We found lots of compliments from women with sensitive skin who say the Panasonic Close Curves ES2207P (Est. $35) is particularly good for avoiding razor bumps and burns. This relatively quiet shaver receives glowing reviews for its nick- and pinch-free performance on underarms and bikini lines and good reviews for its performance on legs. The main complaint about shaving legs with the ES2207P is that it doesn't shave quite as close as a manual razor, but then again, no electric razor does.
The Panasonic Close Curves ES2216PC draws similar comments about performance on legs, although it takes multiple passes to achieve its best possible result. At least the Close Curves ES2207P excels at getting where it's going in one fell swoop.
Both the Panasonic ES2207P and the ES2216PC are completely submersible in water, which means they're great for shaving in the shower. Both models draw criticism, however, for batteries that won't hold a charge.

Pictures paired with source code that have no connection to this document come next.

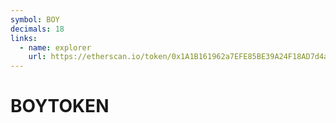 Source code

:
 ```yaml
---
symbol: BOY
decimals: 18
links:
  - name: explorer
    url: https://etherscan.io/token/0x1A1B161962a7EFE85BE39A24F18AD7d4a504e10C
---
```


# BOYTOKEN
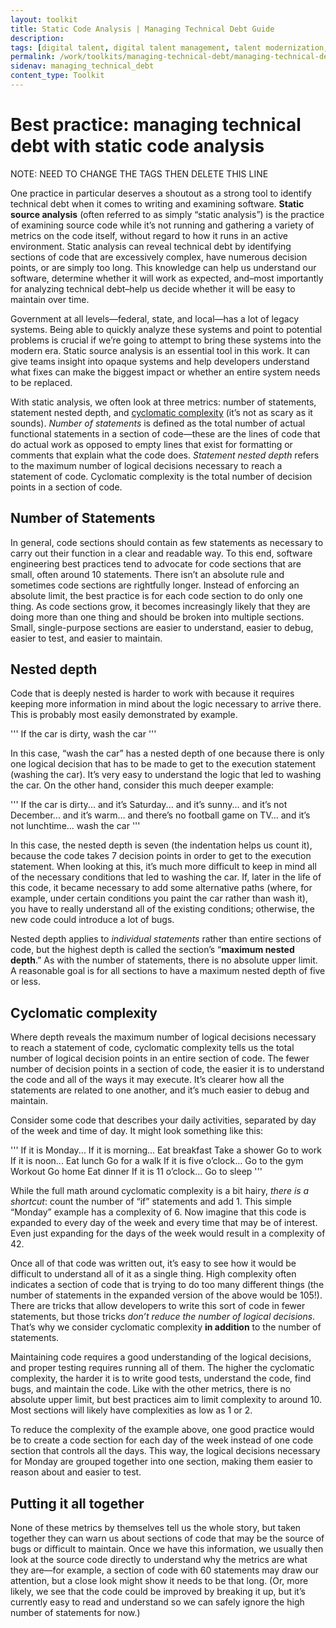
 ```yaml
---
layout: toolkit
title: Static Code Analysis | Managing Technical Debt Guide
description:
tags: [digital talent, digital talent management, talent modernization, guide]
permalink: /work/toolkits/managing-technical-debt/managing-technical-debt/
sidenav: managing_technical_debt
content_type: Toolkit
---
```


# Best practice: managing technical debt with static code analysis

NOTE: NEED TO CHANGE THE TAGS THEN DELETE THIS LINE

One practice in particular deserves a shoutout as a strong tool to identify technical debt when it comes to writing and examining software. **Static source analysis** (often referred to as simply “static analysis”) is the practice of examining source code while it’s not running and gathering a variety of metrics on the code itself, without regard to how it runs in an active environment. Static analysis can reveal technical debt by identifying sections of code that are excessively complex, have numerous decision points, or are simply too long. This knowledge can help us understand our software, determine whether it will work as expected, and–most importantly for analyzing technical debt–help us decide whether it will be easy to maintain over time.

Government at all levels—federal, state, and local—has a lot of legacy systems. Being able to quickly analyze these systems and point to potential problems is crucial if we’re going to attempt to bring these systems into the modern era. Static source analysis is an essential tool in this work. It can give teams insight into opaque systems and help developers understand what fixes can make the biggest impact or whether an entire system needs to be replaced.
 
With static analysis, we often look at three metrics: number of statements, statement nested depth, and [cyclomatic complexity](https://en.wikipedia.org/wiki/Cyclomatic_complexity) (it’s not as scary as it sounds). *Number of statements* is defined as the total number of actual functional statements in a section of code—these are the lines of code that do actual work as opposed to empty lines that exist for formatting or comments that explain what the code does. *Statement nested depth* refers to the maximum number of logical decisions necessary to reach a statement of code. Cyclomatic complexity is the total number of decision points in a section of code.

## Number of Statements

In general, code sections should contain as few statements as necessary to carry out their function in a clear and readable way. To this end, software engineering best practices tend to advocate for code sections that are small, often around 10 statements. There isn’t an absolute rule and sometimes code sections are rightfully longer. Instead of enforcing an absolute limit, the best practice is for each code section to do only one thing. As code sections grow, it becomes increasingly likely that they are doing more than one thing and should be broken into multiple sections. Small, single-purpose sections are easier to understand, easier to debug, easier to test, and easier to maintain.

## Nested depth

Code that is deeply nested is harder to work with because it requires keeping more information in mind about the logic necessary to arrive there. This is probably most easily demonstrated by example.

'''
If the car is dirty, wash the car
'''
 
In this case, “wash the car” has a nested depth of one because there is only one logical decision that has to be made to get to the execution statement (washing the car). It’s very easy to understand the logic that led to washing the car. On the other hand, consider this much deeper example:

'''
If the car is dirty...
  and it’s Saturday...
    and it’s sunny...
      and it’s not December...
        and it’s warm...
          and there’s no football game on TV...
            and it’s not lunchtime...
              wash the car
'''

In this case, the nested depth is seven (the indentation helps us count it), because the code takes 7 decision points in order to get to the execution statement. When looking at this, it’s much more difficult to keep in mind all of the necessary conditions that led to washing the car. If, later in the life of this code, it became necessary to add some alternative paths (where, for example, under certain conditions you paint the car rather than wash it), you have to really understand all of the existing conditions; otherwise, the new code could introduce a lot of bugs.
 
Nested depth applies to *individual statements* rather than entire sections of code, but the highest depth is called the section’s “**maximum nested depth**.” As with the number of statements, there is no absolute upper limit. A reasonable goal is for all sections to have a maximum nested depth of five or less.

## Cyclomatic complexity

Where depth reveals the maximum number of logical decisions necessary to reach a statement of code, cyclomatic complexity tells us the total number of logical decision points in an entire section of code. The fewer number of decision points in a section of code, the easier it is to understand the code and all of the ways it may execute. It’s clearer how all the statements are related to one another, and it’s much easier to debug and maintain.
 
Consider some code that describes your daily activities, separated by day of the week and time of day. It might look something like this:

'''
If it is Monday...
  If it is morning...
    Eat breakfast
    Take a shower
    Go to work
  If it is noon...
    Eat lunch
    Go for a walk
  If it is five o’clock...
    Go to the gym
    Workout
    Go home
    Eat dinner
  If it is 11 o’clock...
    Go to sleep
'''

While the full math around cyclomatic complexity is a bit hairy, *there is a shortcut*: count the number of “if” statements and add 1. This simple “Monday” example has a complexity of 6. Now imagine that this code is expanded to every day of the week and every time that may be of interest. Even just expanding for the days of the week would result in a complexity of 42.
 
Once all of that code was written out, it’s easy to see how it would be difficult to understand all of it as a single thing. High complexity often indicates a section of code that is trying to do too many different things (the number of statements in the expanded version of the above would be 105!). There are tricks that allow developers to write this sort of code in fewer statements, but those tricks *don’t reduce the number of logical decisions*. That’s why we consider cyclomatic complexity **in addition** to the number of statements.
 
Maintaining code requires a good understanding of the logical decisions, and proper testing requires running all of them. The higher the cyclomatic complexity, the harder it is to write good tests, understand the code, find bugs, and maintain the code. Like with the other metrics, there is no absolute upper limit, but best practices aim to limit complexity to around 10. Most sections will likely have complexities as low as 1 or 2.
 
To reduce the complexity of the example above, one good practice would be to create a code section for each day of the week instead of one code section that controls all the days. This way, the logical decisions necessary for Monday are grouped together into one section, making them easier to reason about and easier to test.

## Putting it all together

None of these metrics by themselves tell us the whole story, but taken together they can warn us about sections of code that may be the source of bugs or difficult to maintain. Once we have this information, we usually then look at the source code directly to understand why the metrics are what they are—for example, a section of code with 60 statements may draw our attention, but a close look might show it needs to be that long. (Or, more likely, we see that the code could be improved by breaking it up, but it’s currently easy to read and understand so we can safely ignore the high number of statements for now.)

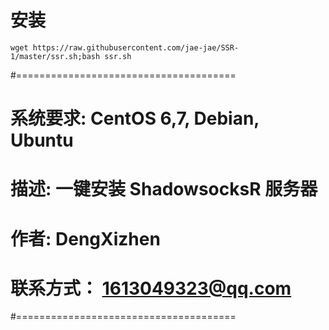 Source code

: # 安装

```shell
wget https://raw.githubusercontent.com/jae-jae/SSR-1/master/ssr.sh;bash ssr.sh
```

#======================================
#   系统要求:  CentOS 6,7, Debian, Ubuntu                        
#   描述: 一键安装 ShadowsocksR 服务器                             
#   作者: DengXizhen                 
#   联系方式： 1613049323@qq.com                                  
#======================================

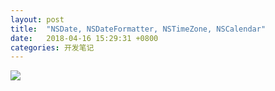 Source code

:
 ```yaml
---
layout: post
title:  "NSDate, NSDateFormatter, NSTimeZone, NSCalendar"
date:   2018-04-16 15:29:31 +0800
categories: 开发笔记
---
```

![](http://yuqiangcoder.com/assets/postImages/ios/201804/NSDateformatter1.png)


[jekyll-docs]: https://jekyllrb.com/docs/home
[jekyll-gh]:   https://github.com/jekyll/jekyll
[jekyll-talk]: https://talk.jekyllrb.com/

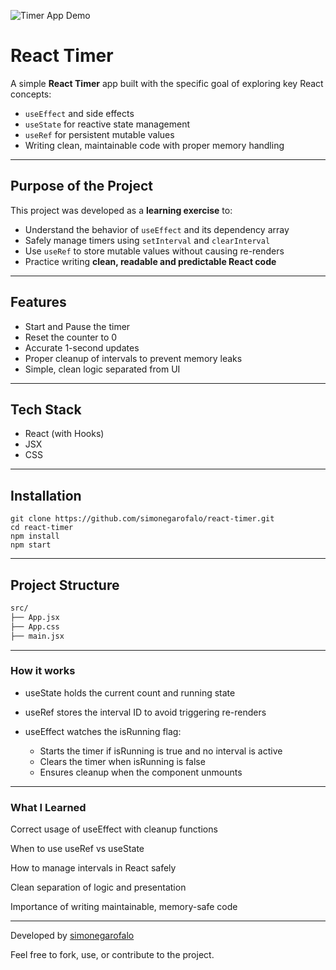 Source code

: ![Timer App Demo](/react-timer.gif.gif)

# React Timer

A simple **React Timer** app built with the specific goal of exploring key React concepts:

- `useEffect` and side effects
- `useState` for reactive state management
- `useRef` for persistent mutable values
- Writing clean, maintainable code with proper memory handling

---

## Purpose of the Project

This project was developed as a **learning exercise** to:

- Understand the behavior of `useEffect` and its dependency array
- Safely manage timers using `setInterval` and `clearInterval`
- Use `useRef` to store mutable values without causing re-renders
- Practice writing **clean, readable and predictable React code**

---

## Features

- Start and Pause the timer
- Reset the counter to 0
- Accurate 1-second updates
- Proper cleanup of intervals to prevent memory leaks
- Simple, clean logic separated from UI

---

## Tech Stack

- React (with Hooks)
- JSX
- CSS

---

## Installation

```
git clone https://github.com/simonegarofalo/react-timer.git
cd react-timer
npm install
npm start
```

---

## Project Structure

```txt
src/
├── App.jsx
├── App.css
├── main.jsx
```

---

### How it works

- useState holds the current count and running state

- useRef stores the interval ID to avoid triggering re-renders

- useEffect watches the isRunning flag:

  - Starts the timer if isRunning is true and no interval is active
  - Clears the timer when isRunning is false
  - Ensures cleanup when the component unmounts

---

### What I Learned

Correct usage of useEffect with cleanup functions

When to use useRef vs useState

How to manage intervals in React safely

Clean separation of logic and presentation

Importance of writing maintainable, memory-safe code

---

Developed by <a href="https://github.com/simonegarofalo">simonegarofalo</a>

Feel free to fork, use, or contribute to the project.
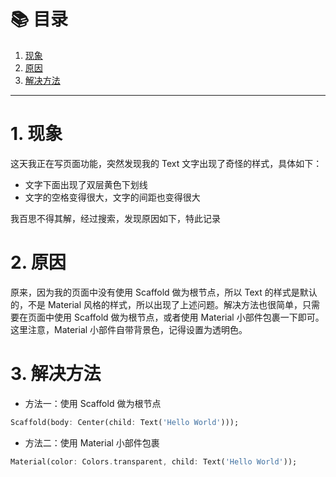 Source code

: # 📚 目录

1. [现象](#1-现象)
2. [原因](#2-原因)
3. [解决方法](#3-解决方法)
---

# 1. 现象

这天我正在写页面功能，突然发现我的 Text 文字出现了奇怪的样式，具体如下：

- 文字下面出现了双层黄色下划线
- 文字的空格变得很大，文字的间距也变得很大

我百思不得其解，经过搜索，发现原因如下，特此记录

# 2. 原因

原来，因为我的页面中没有使用 Scaffold 做为根节点，所以 Text 的样式是默认的，不是 Material 风格的样式，所以出现了上述问题。解决方法也很简单，只需要在页面中使用 Scaffold 做为根节点，或者使用 Material 小部件包裹一下即可。这里注意，Material 小部件自带背景色，记得设置为透明色。

# 3. 解决方法

- 方法一：使用 Scaffold 做为根节点

```dart
Scaffold(body: Center(child: Text('Hello World')));
```

- 方法二：使用 Material 小部件包裹

```dart
Material(color: Colors.transparent, child: Text('Hello World'));
```

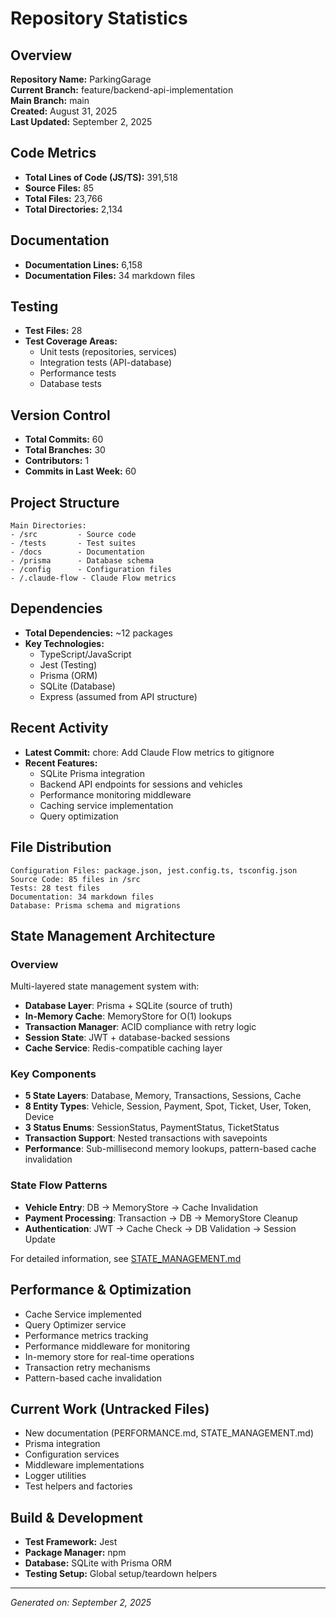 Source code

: # Repository Statistics

## Overview
**Repository Name:** ParkingGarage  
**Current Branch:** feature/backend-api-implementation  
**Main Branch:** main  
**Created:** August 31, 2025  
**Last Updated:** September 2, 2025  

## Code Metrics
- **Total Lines of Code (JS/TS):** 391,518
- **Source Files:** 85
- **Total Files:** 23,766
- **Total Directories:** 2,134

## Documentation
- **Documentation Lines:** 6,158
- **Documentation Files:** 34 markdown files

## Testing
- **Test Files:** 28
- **Test Coverage Areas:**
  - Unit tests (repositories, services)
  - Integration tests (API-database)
  - Performance tests
  - Database tests

## Version Control
- **Total Commits:** 60
- **Total Branches:** 30
- **Contributors:** 1
- **Commits in Last Week:** 60

## Project Structure
```
Main Directories:
- /src         - Source code
- /tests       - Test suites
- /docs        - Documentation
- /prisma      - Database schema
- /config      - Configuration files
- /.claude-flow - Claude Flow metrics
```

## Dependencies
- **Total Dependencies:** ~12 packages
- **Key Technologies:**
  - TypeScript/JavaScript
  - Jest (Testing)
  - Prisma (ORM)
  - SQLite (Database)
  - Express (assumed from API structure)

## Recent Activity
- **Latest Commit:** chore: Add Claude Flow metrics to gitignore
- **Recent Features:**
  - SQLite Prisma integration
  - Backend API endpoints for sessions and vehicles
  - Performance monitoring middleware
  - Caching service implementation
  - Query optimization

## File Distribution
```
Configuration Files: package.json, jest.config.ts, tsconfig.json
Source Code: 85 files in /src
Tests: 28 test files
Documentation: 34 markdown files
Database: Prisma schema and migrations
```

## State Management Architecture

### Overview
Multi-layered state management system with:
- **Database Layer**: Prisma + SQLite (source of truth)
- **In-Memory Cache**: MemoryStore for O(1) lookups
- **Transaction Manager**: ACID compliance with retry logic
- **Session State**: JWT + database-backed sessions
- **Cache Service**: Redis-compatible caching layer

### Key Components
- **5 State Layers**: Database, Memory, Transactions, Sessions, Cache
- **8 Entity Types**: Vehicle, Session, Payment, Spot, Ticket, User, Token, Device
- **3 Status Enums**: SessionStatus, PaymentStatus, TicketStatus
- **Transaction Support**: Nested transactions with savepoints
- **Performance**: Sub-millisecond memory lookups, pattern-based cache invalidation

### State Flow Patterns
- **Vehicle Entry**: DB → MemoryStore → Cache Invalidation
- **Payment Processing**: Transaction → DB → MemoryStore Cleanup
- **Authentication**: JWT → Cache Check → DB Validation → Session Update

For detailed information, see [STATE_MANAGEMENT.md](./STATE_MANAGEMENT.md)

## Performance & Optimization
- Cache Service implemented
- Query Optimizer service
- Performance metrics tracking
- Performance middleware for monitoring
- In-memory store for real-time operations
- Transaction retry mechanisms
- Pattern-based cache invalidation

## Current Work (Untracked Files)
- New documentation (PERFORMANCE.md, STATE_MANAGEMENT.md)
- Prisma integration
- Configuration services
- Middleware implementations
- Logger utilities
- Test helpers and factories

## Build & Development
- **Test Framework:** Jest
- **Package Manager:** npm
- **Database:** SQLite with Prisma ORM
- **Testing Setup:** Global setup/teardown helpers

---
*Generated on: September 2, 2025* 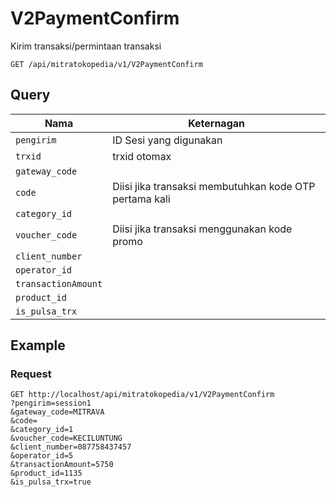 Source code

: # V2PaymentConfirm

Kirim transaksi/permintaan transaksi

```
GET /api/mitratokopedia/v1/V2PaymentConfirm
```

## Query

| Nama                | Keternagan                                             |
| ------------------- | ------------------------------------------------------ |
| `pengirim`          | ID Sesi yang digunakan                                 |
| `trxid`             | trxid otomax                                           |
| `gateway_code`      |
| `code`              | Diisi jika transaksi membutuhkan kode OTP pertama kali |
| `category_id`       |
| `voucher_code`      | Diisi jika transaksi menggunakan kode promo            |
| `client_number`     |
| `operator_id`       |
| `transactionAmount` |
| `product_id`        |
| `is_pulsa_trx`      |

## Example

### Request

```
GET http://localhost/api/mitratokopedia/v1/V2PaymentConfirm
?pengirim=session1
&gateway_code=MITRAVA
&code=
&category_id=1
&voucher_code=KECILUNTUNG
&client_number=087758437457
&operator_id=5
&transactionAmount=5750
&product_id=1135
&is_pulsa_trx=true
```
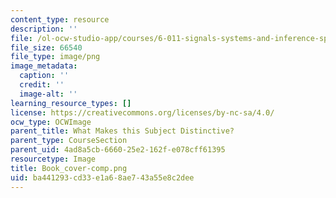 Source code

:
 ```yaml
---
content_type: resource
description: ''
file: /ol-ocw-studio-app/courses/6-011-signals-systems-and-inference-spring-2018/ba441293cd33e1a68ae743a55e8c2dee_Book_cover-comp.png
file_size: 66540
file_type: image/png
image_metadata:
  caption: ''
  credit: ''
  image-alt: ''
learning_resource_types: []
license: https://creativecommons.org/licenses/by-nc-sa/4.0/
ocw_type: OCWImage
parent_title: What Makes this Subject Distinctive?
parent_type: CourseSection
parent_uid: 4ad8a5cb-6660-25e2-162f-e078cff61395
resourcetype: Image
title: Book_cover-comp.png
uid: ba441293-cd33-e1a6-8ae7-43a55e8c2dee
---
```

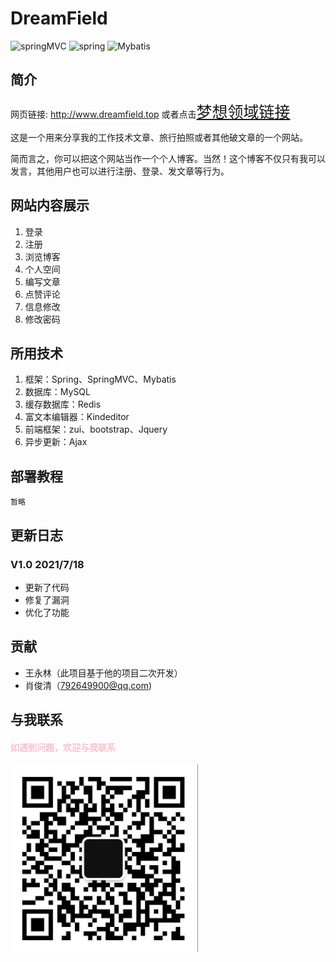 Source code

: DreamField
======

![springMVC](https://img.shields.io/badge/SpringMVC-4.2.5-yellowgreen.svg)
![spring](https://img.shields.io/badge/Spring-4.2.5-brightgreen.svg)
![Mybatis](https://img.shields.io/badge/Mybatis-3.2.8-blue.svg)

简介
----

网页链接: http://www.dreamfield.top 或者点击<span style=font-size:25px>[梦想领域链接](http://dreamfield.top)</span>

这是一个用来分享我的工作技术文章、旅行拍照或者其他破文章的一个网站。

简而言之，你可以把这个网站当作一个个人博客。当然！这个博客不仅只有我可以发言，其他用户也可以进行注册、登录、发文章等行为。

网站内容展示
----

1. 登录
2. 注册
3. 浏览博客
4. 个人空间
5. 编写文章
6. 点赞评论
7. 信息修改
8. 修改密码

## 所用技术

1. 框架：Spring、SpringMVC、Mybatis
2. 数据库：MySQL
3. 缓存数据库：Redis
4. 富文本编辑器：Kindeditor
5. 前端框架：zui、bootstrap、Jquery
6. 异步更新：Ajax

## 部署教程

```
暂略
```

## 更新日志

### V1.0 2021/7/18

* 更新了代码
* 修复了漏洞
* 优化了功能

贡献
----

- 王永林（此项目基于他的项目二次开发）
- 肖俊清（792649900@qq.com)


与我联系
----

#### <p style="color:pink;">如遇到问题，欢迎与我联系</p>

<img alt="二维码" src="DreamLand-Web/src/main/webapp/images/dreamfield.png" width="300px" height="300px">
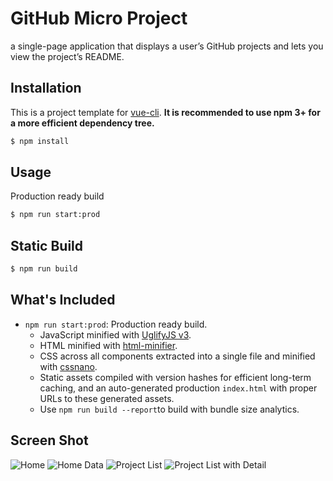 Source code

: # GitHub Micro Project

a single-page application that displays a user’s GitHub projects and lets you view the project’s README.

## Installation

This is a project template for [vue-cli](https://github.com/vuejs/vue-cli). **It is recommended to use npm 3+ for a more efficient dependency tree.**
```bash
$ npm install
```

## Usage

Production ready build
```bash
$ npm run start:prod
```

## Static Build

```bash
$ npm run build
```

## What's Included

- `npm run start:prod`: Production ready build.
  - JavaScript minified with [UglifyJS v3](https://github.com/mishoo/UglifyJS2/tree/harmony).
  - HTML minified with [html-minifier](https://github.com/kangax/html-minifier).
  - CSS across all components extracted into a single file and minified with [cssnano](https://github.com/ben-eb/cssnano).
  - Static assets compiled with version hashes for efficient long-term caching, and an auto-generated production `index.html` with proper URLs to these generated assets.
  - Use `npm run build --report`to build with bundle size analytics.

## Screen Shot
![Home](https://nimbus-screenshots.s3.amazonaws.com/s/c62794ddbc1dc3b01c31dd534ce85032.png)
![Home Data](https://nimbus-screenshots.s3.amazonaws.com/s/4d34cf644621a6023fc8d0b8dca9dd6b.png)
![Project List](https://nimbus-screenshots.s3.amazonaws.com/s/aa325385efc7a11c7d8c841aaebaf4e5.png)
![Project List with Detail](https://nimbus-screenshots.s3.amazonaws.com/s/57a1cad3cc7ad1e5f86c327a93e837fd.png)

This is a particular problem because you can't use these shavers while they're recharging. When their batteries do work, both shavers should last for a week's worth of shaving between charges.
On the upside, reviewers say both shavers are easy to use, and they both come with pop-up bikini-line trimmers that work well, despite some reviewers questioning their size. As long as the battery survives, the ES2207P seems to be particularly tough and is significantly quieter than the ES2216PC, making it a clear top pick.
Panasonic doesn't offer any specific guidelines for how often you should replace the foils and blades on this shaver. Assuming twice-yearly replacements -- more frequently than is typical for most men's shavers, since a woman shaves more surface area -- the ownership cost of these electric shavers works out to $3 per month or $36 per year.
Since the Panasonic ES2207P gives a closer shave than the ES2216PC without the razor bumps and is easy to use, it is our top women's shaver pick.